(Beginning of Task inputs)

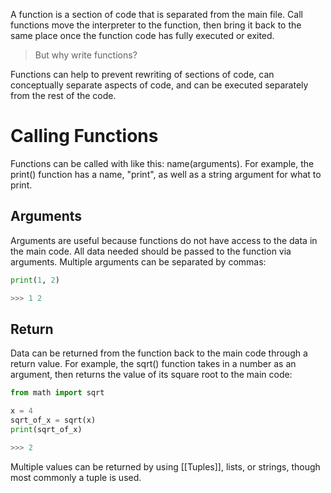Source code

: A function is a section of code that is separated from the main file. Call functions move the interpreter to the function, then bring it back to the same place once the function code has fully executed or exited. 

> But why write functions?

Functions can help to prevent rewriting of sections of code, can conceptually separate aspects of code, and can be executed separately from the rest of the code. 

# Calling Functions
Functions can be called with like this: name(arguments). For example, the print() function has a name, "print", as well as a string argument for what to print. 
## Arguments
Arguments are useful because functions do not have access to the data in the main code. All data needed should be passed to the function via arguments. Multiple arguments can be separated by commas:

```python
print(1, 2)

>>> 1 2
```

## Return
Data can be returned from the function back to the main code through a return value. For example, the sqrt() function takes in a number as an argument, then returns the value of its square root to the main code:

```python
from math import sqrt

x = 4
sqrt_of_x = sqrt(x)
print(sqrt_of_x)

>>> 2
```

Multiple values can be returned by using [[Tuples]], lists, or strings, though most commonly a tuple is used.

(End of Task inputs)
(Beginning of Task inputs)

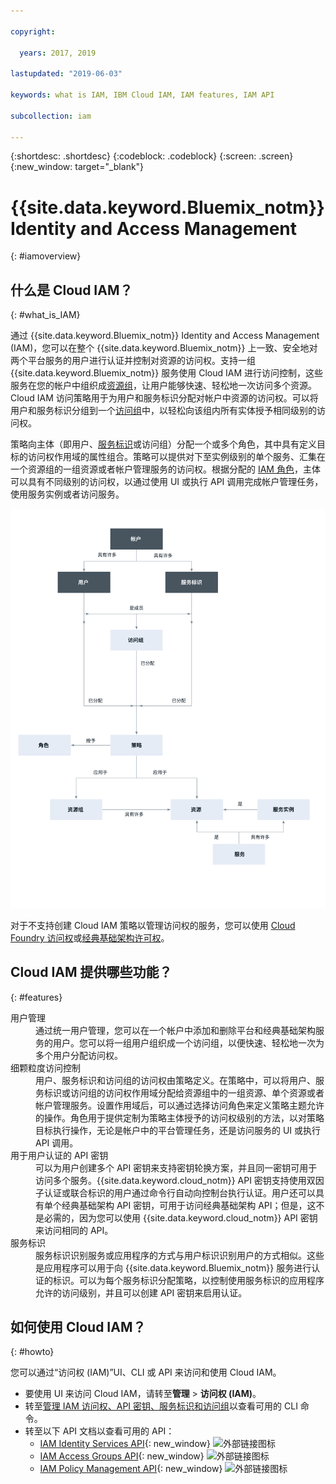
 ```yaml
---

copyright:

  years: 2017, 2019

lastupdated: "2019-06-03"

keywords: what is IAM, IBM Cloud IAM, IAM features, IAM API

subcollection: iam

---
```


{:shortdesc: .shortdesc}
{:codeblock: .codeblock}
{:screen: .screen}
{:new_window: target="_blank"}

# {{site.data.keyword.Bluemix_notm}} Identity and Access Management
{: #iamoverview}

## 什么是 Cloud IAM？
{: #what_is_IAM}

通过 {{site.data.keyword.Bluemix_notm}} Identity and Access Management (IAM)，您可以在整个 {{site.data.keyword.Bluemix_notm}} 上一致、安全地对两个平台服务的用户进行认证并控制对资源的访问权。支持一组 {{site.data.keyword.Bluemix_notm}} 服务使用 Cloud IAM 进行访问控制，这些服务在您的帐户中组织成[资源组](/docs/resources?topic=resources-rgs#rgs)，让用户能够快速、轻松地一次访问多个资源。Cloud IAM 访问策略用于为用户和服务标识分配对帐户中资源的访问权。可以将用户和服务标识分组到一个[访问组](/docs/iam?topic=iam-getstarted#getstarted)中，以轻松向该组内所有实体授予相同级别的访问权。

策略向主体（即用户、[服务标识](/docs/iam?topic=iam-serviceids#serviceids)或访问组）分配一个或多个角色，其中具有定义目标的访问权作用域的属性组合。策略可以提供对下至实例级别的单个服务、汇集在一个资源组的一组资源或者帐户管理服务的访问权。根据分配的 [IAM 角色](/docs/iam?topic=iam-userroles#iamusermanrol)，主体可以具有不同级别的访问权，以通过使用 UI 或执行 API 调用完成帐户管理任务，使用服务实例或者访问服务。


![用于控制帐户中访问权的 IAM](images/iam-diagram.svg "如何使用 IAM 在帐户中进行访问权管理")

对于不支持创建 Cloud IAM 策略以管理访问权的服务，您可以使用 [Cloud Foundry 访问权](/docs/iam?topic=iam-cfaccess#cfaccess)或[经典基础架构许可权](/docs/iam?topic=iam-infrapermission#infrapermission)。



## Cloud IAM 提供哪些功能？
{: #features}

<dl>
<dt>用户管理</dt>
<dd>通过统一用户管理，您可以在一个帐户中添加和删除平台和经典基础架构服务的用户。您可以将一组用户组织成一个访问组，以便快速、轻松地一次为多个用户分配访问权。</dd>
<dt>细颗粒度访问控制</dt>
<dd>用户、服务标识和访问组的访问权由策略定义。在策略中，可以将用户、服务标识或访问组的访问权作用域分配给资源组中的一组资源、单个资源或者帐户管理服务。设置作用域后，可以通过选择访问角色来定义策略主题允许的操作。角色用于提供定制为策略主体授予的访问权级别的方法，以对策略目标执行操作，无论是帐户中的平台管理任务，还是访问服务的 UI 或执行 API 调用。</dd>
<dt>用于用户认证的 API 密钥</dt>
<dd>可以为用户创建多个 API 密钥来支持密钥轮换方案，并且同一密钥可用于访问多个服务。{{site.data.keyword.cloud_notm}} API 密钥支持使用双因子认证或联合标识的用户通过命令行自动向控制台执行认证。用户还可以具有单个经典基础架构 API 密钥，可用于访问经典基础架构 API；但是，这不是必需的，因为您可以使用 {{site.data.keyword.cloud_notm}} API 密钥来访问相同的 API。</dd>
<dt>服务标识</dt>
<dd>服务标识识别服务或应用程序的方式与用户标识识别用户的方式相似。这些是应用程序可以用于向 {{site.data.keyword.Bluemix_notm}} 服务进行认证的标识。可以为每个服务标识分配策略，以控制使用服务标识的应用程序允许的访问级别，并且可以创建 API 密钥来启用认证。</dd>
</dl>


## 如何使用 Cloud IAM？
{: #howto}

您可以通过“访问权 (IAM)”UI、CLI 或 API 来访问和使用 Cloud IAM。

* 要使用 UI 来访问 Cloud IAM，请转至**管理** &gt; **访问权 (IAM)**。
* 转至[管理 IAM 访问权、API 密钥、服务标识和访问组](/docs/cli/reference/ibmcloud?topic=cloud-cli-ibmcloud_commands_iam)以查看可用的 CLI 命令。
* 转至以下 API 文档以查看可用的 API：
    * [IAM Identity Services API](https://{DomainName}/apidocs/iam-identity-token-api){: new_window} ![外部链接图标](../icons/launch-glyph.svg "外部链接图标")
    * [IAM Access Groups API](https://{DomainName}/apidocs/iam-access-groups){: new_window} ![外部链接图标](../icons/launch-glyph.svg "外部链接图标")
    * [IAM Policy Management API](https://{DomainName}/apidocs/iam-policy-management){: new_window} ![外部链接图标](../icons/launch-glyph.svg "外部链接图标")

(End of Task inputs)
(Beginning of Task inputs)

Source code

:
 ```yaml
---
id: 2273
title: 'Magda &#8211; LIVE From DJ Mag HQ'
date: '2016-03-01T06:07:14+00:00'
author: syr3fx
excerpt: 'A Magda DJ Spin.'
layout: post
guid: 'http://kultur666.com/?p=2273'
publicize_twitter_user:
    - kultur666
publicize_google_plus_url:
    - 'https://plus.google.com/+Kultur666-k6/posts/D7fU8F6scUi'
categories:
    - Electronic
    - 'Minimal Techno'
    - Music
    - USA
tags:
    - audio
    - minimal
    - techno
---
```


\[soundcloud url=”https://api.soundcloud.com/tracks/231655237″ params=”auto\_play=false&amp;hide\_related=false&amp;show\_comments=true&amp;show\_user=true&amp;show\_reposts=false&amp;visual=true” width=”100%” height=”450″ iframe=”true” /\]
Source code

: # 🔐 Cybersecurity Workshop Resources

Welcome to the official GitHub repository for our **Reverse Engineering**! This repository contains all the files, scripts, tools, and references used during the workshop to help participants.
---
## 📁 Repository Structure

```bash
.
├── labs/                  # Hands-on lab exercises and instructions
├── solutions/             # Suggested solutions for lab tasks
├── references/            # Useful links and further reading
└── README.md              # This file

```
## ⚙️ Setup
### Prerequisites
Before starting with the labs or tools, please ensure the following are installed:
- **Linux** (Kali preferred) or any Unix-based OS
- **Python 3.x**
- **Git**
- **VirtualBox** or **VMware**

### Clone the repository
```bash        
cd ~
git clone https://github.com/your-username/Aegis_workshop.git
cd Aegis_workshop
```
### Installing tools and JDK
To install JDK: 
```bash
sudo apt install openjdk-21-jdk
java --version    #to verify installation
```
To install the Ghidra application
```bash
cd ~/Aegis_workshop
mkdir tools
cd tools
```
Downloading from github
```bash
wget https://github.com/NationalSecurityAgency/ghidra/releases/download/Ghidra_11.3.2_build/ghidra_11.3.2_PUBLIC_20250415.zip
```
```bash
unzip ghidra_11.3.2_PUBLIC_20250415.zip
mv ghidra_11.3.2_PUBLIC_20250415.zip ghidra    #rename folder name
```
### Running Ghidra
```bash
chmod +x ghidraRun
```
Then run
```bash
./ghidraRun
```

(End of Task inputs)

● The task
From the entries above, extract every line where the word "launch" appears.

● Response box
    * [IAM Identity Services API](https://{DomainName}/apidocs/iam-identity-token-api){: new_window} ![外部链接图标](../icons/launch-glyph.svg "外部链接图标")
    * [IAM Access Groups API](https://{DomainName}/apidocs/iam-access-groups){: new_window} ![外部链接图标](../icons/launch-glyph.svg "外部链接图标")
    * [IAM Policy Management API](https://{DomainName}/apidocs/iam-policy-management){: new_window} ![外部链接图标](../icons/launch-glyph.svg "外部链接图标")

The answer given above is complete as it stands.